**Instructions for the task:**
With the line containing "on medium batteries." as the start and the line containing "propelled nuclear grenades." as the end, transcribe that span of the entries below exactly, including both.

**Working data:**
┏━━

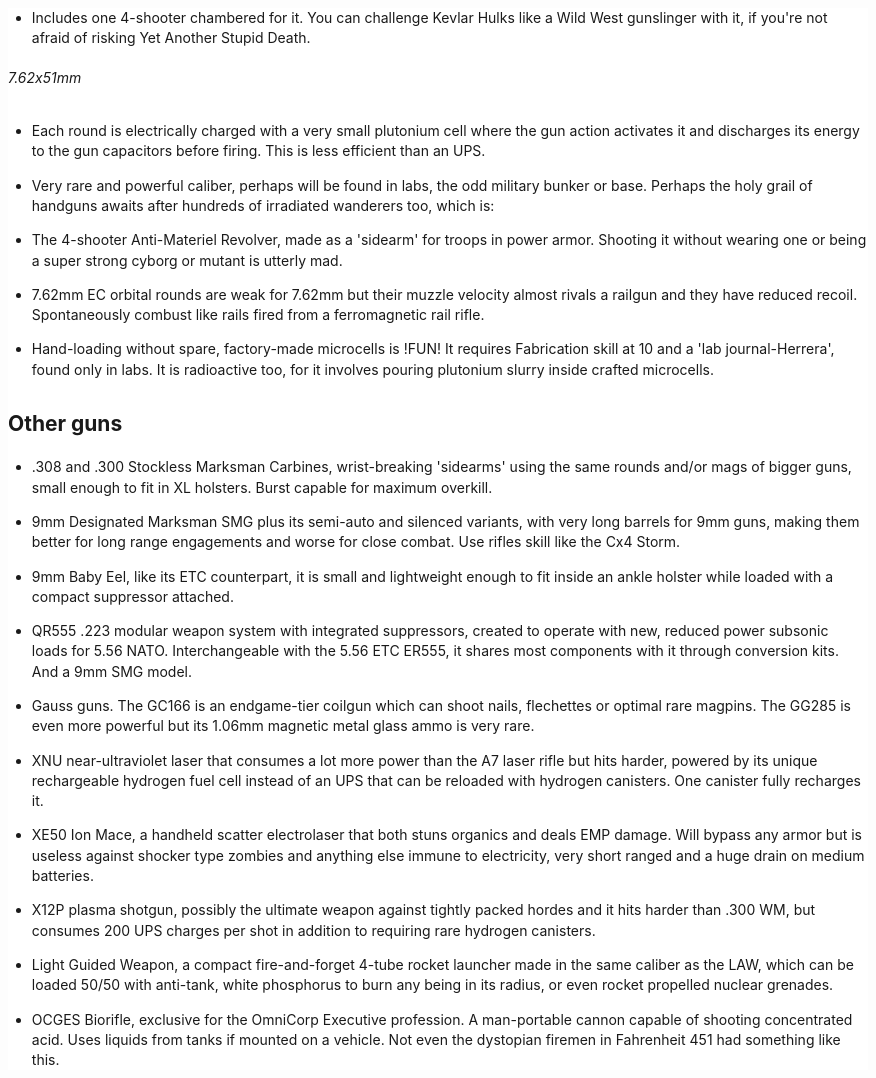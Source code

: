 * Includes one 4-shooter chambered for it. You can challenge Kevlar Hulks like a Wild West gunslinger with it, if you're not afraid of risking Yet Another Stupid Death.

###### 7.62x51mm
* Each round is electrically charged with a very small plutonium cell where the gun action activates it and discharges its energy to the gun capacitors before firing. This is less efficient than an UPS.

* Very rare and powerful caliber, perhaps will be found in labs, the odd military bunker or base. Perhaps the holy grail of handguns awaits after hundreds of irradiated wanderers too, which is:

* The 4-shooter Anti-Materiel Revolver, made as a 'sidearm' for troops in power armor. Shooting it without wearing one or being a super strong cyborg or mutant is utterly mad.

* 7.62mm EC orbital rounds are weak for 7.62mm but their muzzle velocity almost rivals a railgun and they have reduced recoil. Spontaneously combust like rails fired from a ferromagnetic rail rifle.

* Hand-loading without spare, factory-made microcells is !FUN! It requires Fabrication skill at 10 and a 'lab journal-Herrera', found only in labs. It is radioactive too, for it involves pouring plutonium slurry inside crafted microcells.

## Other guns
* .308 and .300 Stockless Marksman Carbines, wrist-breaking 'sidearms' using the same rounds and/or mags of bigger guns, small enough to fit in XL holsters. Burst capable for maximum overkill.

* 9mm Designated Marksman SMG plus its semi-auto and silenced variants, with very long barrels for 9mm guns, making them better for long range engagements and worse for close combat. Use rifles skill like the Cx4 Storm.

* 9mm Baby Eel, like its ETC counterpart, it is small and lightweight enough to fit inside an ankle holster while loaded with a compact suppressor attached.

* QR555 .223 modular weapon system with integrated suppressors, created to operate with new, reduced power subsonic loads for 5.56 NATO. Interchangeable with the 5.56 ETC ER555, it shares most components with it through conversion kits. And a 9mm SMG model.

* Gauss guns. The GC166 is an endgame-tier coilgun which can shoot nails, flechettes or optimal rare magpins. The GG285 is even more powerful but its 1.06mm magnetic metal glass ammo is very rare.

* XNU near-ultraviolet laser that consumes a lot more power than the A7 laser rifle but hits harder, powered by its unique rechargeable hydrogen fuel cell instead of an UPS that can be reloaded with hydrogen canisters. One canister fully recharges it.

* XE50 Ion Mace, a handheld scatter electrolaser that both stuns organics and deals EMP damage. Will bypass any armor but is useless against shocker type zombies and anything else immune to electricity, very short ranged and a huge drain on medium batteries.

* X12P plasma shotgun, possibly the ultimate weapon against tightly packed hordes and it hits harder than .300 WM, but consumes 200 UPS charges per shot in addition to requiring rare hydrogen canisters.

* Light Guided Weapon, a compact fire-and-forget 4-tube rocket launcher made in the same caliber as the LAW, which can be loaded 50/50 with anti-tank, white phosphorus to burn any being in its radius, or even rocket propelled nuclear grenades.

* OCGES Biorifle, exclusive for the OmniCorp Executive profession. A man-portable cannon capable of shooting concentrated acid. Uses liquids from tanks if mounted on a vehicle. Not even the dystopian firemen in Fahrenheit 451 had something like this.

┗━━

**Written response:**
* XE50 Ion Mace, a handheld scatter electrolaser that both stuns organics and deals EMP damage. Will bypass any armor but is useless against shocker type zombies and anything else immune to electricity, very short ranged and a huge drain on medium batteries.

* X12P plasma shotgun, possibly the ultimate weapon against tightly packed hordes and it hits harder than .300 WM, but consumes 200 UPS charges per shot in addition to requiring rare hydrogen canisters.

* Light Guided Weapon, a compact fire-and-forget 4-tube rocket launcher made in the same caliber as the LAW, which can be loaded 50/50 with anti-tank, white phosphorus to burn any being in its radius, or even rocket propelled nuclear grenades.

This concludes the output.